** DATA EXTRACT follows **
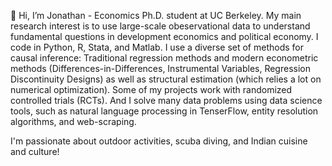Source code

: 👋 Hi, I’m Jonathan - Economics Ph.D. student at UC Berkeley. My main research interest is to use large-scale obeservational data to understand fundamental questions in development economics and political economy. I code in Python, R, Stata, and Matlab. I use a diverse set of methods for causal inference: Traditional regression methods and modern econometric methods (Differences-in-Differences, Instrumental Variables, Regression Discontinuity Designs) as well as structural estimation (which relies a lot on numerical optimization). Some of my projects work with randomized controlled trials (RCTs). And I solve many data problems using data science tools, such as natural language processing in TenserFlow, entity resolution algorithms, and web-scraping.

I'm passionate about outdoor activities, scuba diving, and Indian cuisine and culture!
** End of DATA EXTRACT **
** DATA EXTRACT follows **
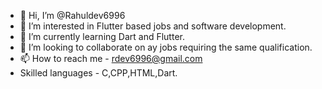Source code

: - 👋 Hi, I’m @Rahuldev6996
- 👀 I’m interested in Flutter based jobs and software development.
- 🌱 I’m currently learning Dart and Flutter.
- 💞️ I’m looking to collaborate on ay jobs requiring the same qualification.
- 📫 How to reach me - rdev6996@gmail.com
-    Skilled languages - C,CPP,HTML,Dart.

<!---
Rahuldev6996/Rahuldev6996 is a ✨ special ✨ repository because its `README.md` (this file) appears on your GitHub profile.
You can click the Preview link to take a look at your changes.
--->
** End of DATA EXTRACT **
** DATA EXTRACT follows **
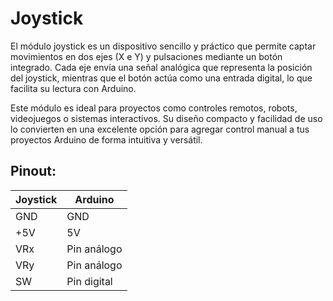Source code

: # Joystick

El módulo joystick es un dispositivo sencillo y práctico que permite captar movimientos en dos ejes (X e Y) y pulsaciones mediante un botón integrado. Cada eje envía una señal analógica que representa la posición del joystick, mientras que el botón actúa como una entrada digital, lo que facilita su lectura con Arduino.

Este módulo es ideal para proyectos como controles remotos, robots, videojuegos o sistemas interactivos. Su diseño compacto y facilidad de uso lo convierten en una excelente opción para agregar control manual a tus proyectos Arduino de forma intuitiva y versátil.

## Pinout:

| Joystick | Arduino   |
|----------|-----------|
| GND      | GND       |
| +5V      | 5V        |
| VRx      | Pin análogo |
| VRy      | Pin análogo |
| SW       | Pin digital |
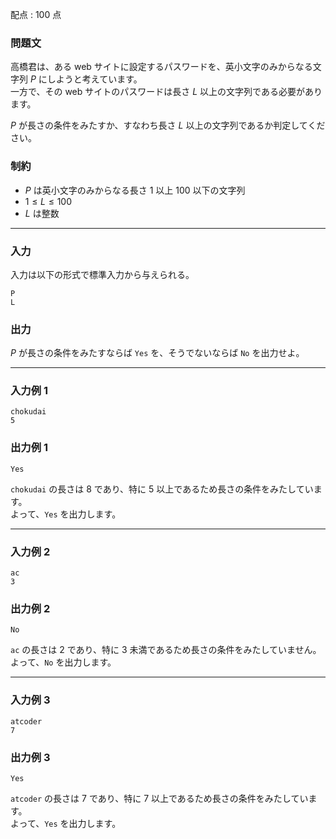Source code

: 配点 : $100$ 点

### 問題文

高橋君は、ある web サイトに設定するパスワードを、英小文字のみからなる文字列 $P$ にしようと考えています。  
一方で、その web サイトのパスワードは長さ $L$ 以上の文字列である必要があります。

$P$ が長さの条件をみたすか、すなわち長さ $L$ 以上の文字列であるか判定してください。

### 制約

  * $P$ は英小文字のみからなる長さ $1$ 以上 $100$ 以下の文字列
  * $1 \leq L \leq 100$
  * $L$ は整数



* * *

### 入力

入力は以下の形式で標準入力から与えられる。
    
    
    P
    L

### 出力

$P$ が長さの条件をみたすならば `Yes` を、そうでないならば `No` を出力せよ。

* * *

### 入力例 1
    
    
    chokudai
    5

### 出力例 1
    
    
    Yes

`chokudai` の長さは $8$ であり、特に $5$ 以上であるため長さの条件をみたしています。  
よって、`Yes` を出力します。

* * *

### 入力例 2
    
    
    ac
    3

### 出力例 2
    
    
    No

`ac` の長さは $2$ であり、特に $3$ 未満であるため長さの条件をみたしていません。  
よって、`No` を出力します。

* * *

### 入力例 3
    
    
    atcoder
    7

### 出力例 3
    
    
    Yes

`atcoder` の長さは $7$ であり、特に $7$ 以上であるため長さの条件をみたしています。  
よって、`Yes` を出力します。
** End of DATA EXTRACT **
TASK GOAL: The lines holding the word "の長さは" are the answer. Find them in the entries and copy them.

WRITTEN SOLUTION:
`chokudai` の長さは $8$ であり、特に $5$ 以上であるため長さの条件をみたしています。  
`ac` の長さは $2$ であり、特に $3$ 未満であるため長さの条件をみたしていません。  
`atcoder` の長さは $7$ であり、特に $7$ 以上であるため長さの条件をみたしています。  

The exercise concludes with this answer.